Please help me. I don’t know how I should set up my data.
This problem involves a longitudinal dataset with up to 20 measurements per subject.
My outcome variable is the difference between “variable Y” at time 20 and “variable Y” at time 1. My exposure of interest does not vary with time (i.e.: sex), but some of the covariates to be included in the model do change over time (i.e.: stress and time).
I have used a dataset with multiple lines per subject (one line per measurement period). In this dataset, I have created an outcome variable (change_in_Y) that represents the difference between “variable Y” at time 20 and “variable Y” at time 1. Therefore, for a given subject, the value of this variable does not change from one line to another.
This doesn’t seem right to me.
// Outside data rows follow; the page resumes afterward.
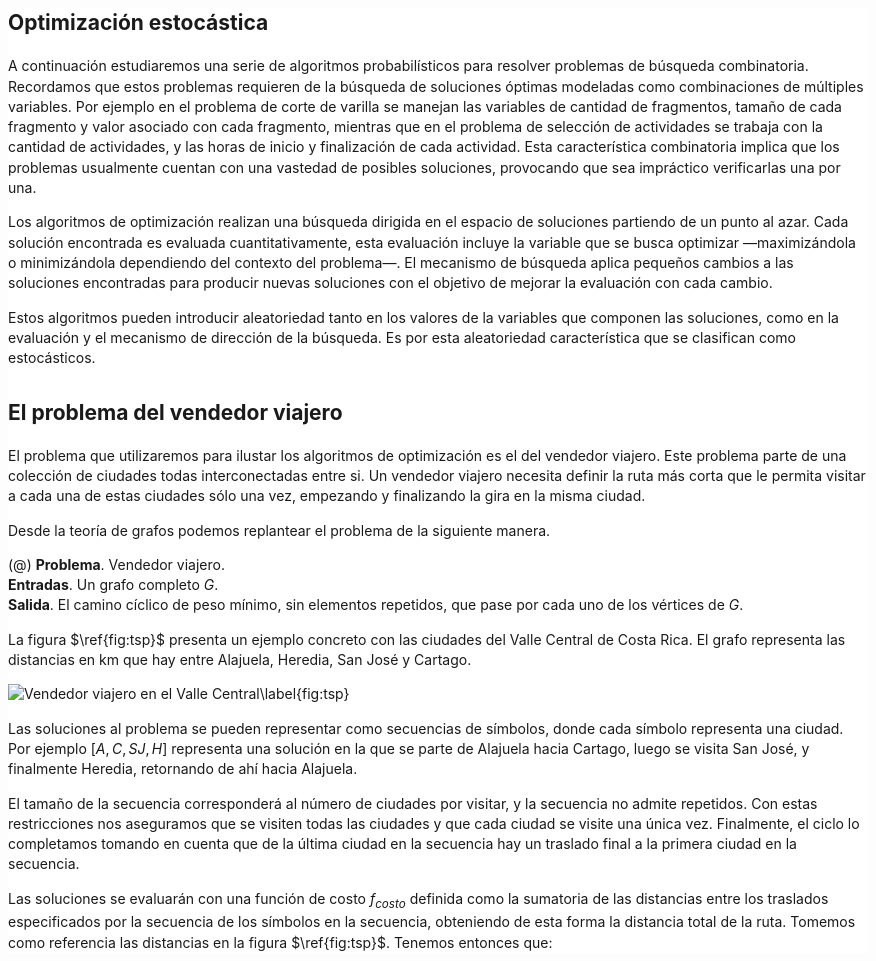 ## Optimización estocástica ##

A continuación estudiaremos una serie de algoritmos probabilísticos para resolver problemas de búsqueda combinatoria. Recordamos que estos problemas requieren de la búsqueda de soluciones óptimas modeladas como combinaciones de múltiples variables. Por ejemplo en el problema de corte de varilla se manejan las variables de cantidad de fragmentos, tamaño de cada fragmento y valor asociado con cada fragmento, mientras que en el problema de selección de actividades se trabaja con la cantidad de actividades, y las horas de inicio y finalización de cada actividad. Esta característica combinatoria implica que los problemas usualmente cuentan con una vastedad de posibles soluciones, provocando que sea impráctico verificarlas una por una.

Los algoritmos de optimización realizan una búsqueda dirigida en el espacio de soluciones partiendo de un punto al azar. Cada solución encontrada es evaluada cuantitativamente, esta evaluación incluye la variable que se busca optimizar —maximizándola o minimizándola dependiendo del contexto del problema—. El mecanismo de búsqueda aplica pequeños cambios a las soluciones encontradas para producir nuevas soluciones con el objetivo de mejorar la evaluación con cada cambio.

Estos algoritmos pueden introducir aleatoriedad tanto en los valores de la variables que componen las soluciones, como en la evaluación y el mecanismo de dirección de la búsqueda. Es por esta aleatoriedad característica que se clasifican como estocásticos.

## El problema del vendedor viajero ##

El problema que utilizaremos para ilustar los algoritmos de optimización es el del vendedor viajero. Este problema parte de una colección de ciudades todas interconectadas entre si. Un vendedor viajero necesita definir la ruta más corta que le permita visitar a cada una de estas ciudades sólo una vez, empezando y finalizando la gira en la misma ciudad.

Desde la teoría de grafos podemos replantear el problema de la siguiente manera.

(@) **Problema**. Vendedor viajero.  
  **Entradas**. Un grafo completo $G$.  
  **Salida**. El camino cíclico de peso mínimo, sin elementos repetidos, que pase por cada uno de los vértices de $G$.

La figura $\ref{fig:tsp}$ presenta un ejemplo concreto con las ciudades del Valle Central de Costa Rica. El grafo representa las distancias en km que hay entre Alajuela, Heredia, San José y Cartago.

![Vendedor viajero en el Valle Central\label{fig:tsp}](plots/VendedorViajero.png)

Las soluciones al problema se pueden representar como secuencias de símbolos, donde cada símbolo representa una ciudad. Por ejemplo $[A, C, SJ, H]$ representa una solución en la que se parte de Alajuela hacia Cartago, luego se visita San José, y finalmente Heredia, retornando de ahí hacia Alajuela.

El tamaño de la secuencia corresponderá al número de ciudades por visitar, y la secuencia no admite repetidos. Con estas restricciones nos aseguramos que se visiten todas las ciudades y que cada ciudad se visite una única vez. Finalmente, el ciclo lo completamos tomando en cuenta que de la última ciudad en la secuencia hay un traslado final a la primera ciudad en la secuencia.

Las soluciones se evaluarán con una función de costo $f_{costo}$ definida como la sumatoria de las distancias entre los traslados especificados por la secuencia de los símbolos en la secuencia, obteniendo de esta forma la distancia total de la ruta. Tomemos como referencia las distancias en la figura $\ref{fig:tsp}$. Tenemos entonces que:


[^1]: Como estudiaremos en el próximo capítulo, la ejecución concurrente de procesos es una técnica que permite maximizar el uso del procesador al tiempo que da la ilusión al usuario de que dos o más programas se ejecutan al mismo tiempo.
[^2]: Pensemos por ejemplo visitar todas las ciudades de América en avión.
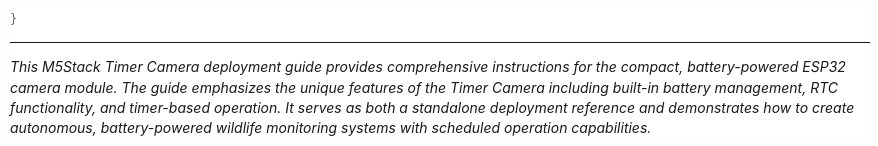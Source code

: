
 ```cpp
}
```

---

*This M5Stack Timer Camera deployment guide provides comprehensive instructions for the compact, battery-powered ESP32 camera module. The guide emphasizes the unique features of the Timer Camera including built-in battery management, RTC functionality, and timer-based operation. It serves as both a standalone deployment reference and demonstrates how to create autonomous, battery-powered wildlife monitoring systems with scheduled operation capabilities.*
How should I rearrange my dataset or outcome variable?
Here is an example of the syntax I am using:
PROC GENMOD data=A;
CLASS id ;
MODEL change_in_Y = gender stress time /dist=normal;
REPEATED sub=id/type=CS corrw;
Off hand -- and I'd need to know much more about your research problem before I'd strongly recommend this approach, I suspect that your data set might be fine. I wonder, however, whether you'd be better off modeling Y -- not the gross aggregate change in Y from T1 through T20.
Also, how severe are your missing data problems. Could you formulate this question any differently if you restricted the analysis to those with complete data on all 20 periods of measurement? That would give you the opportunity to look at this as a Markov process.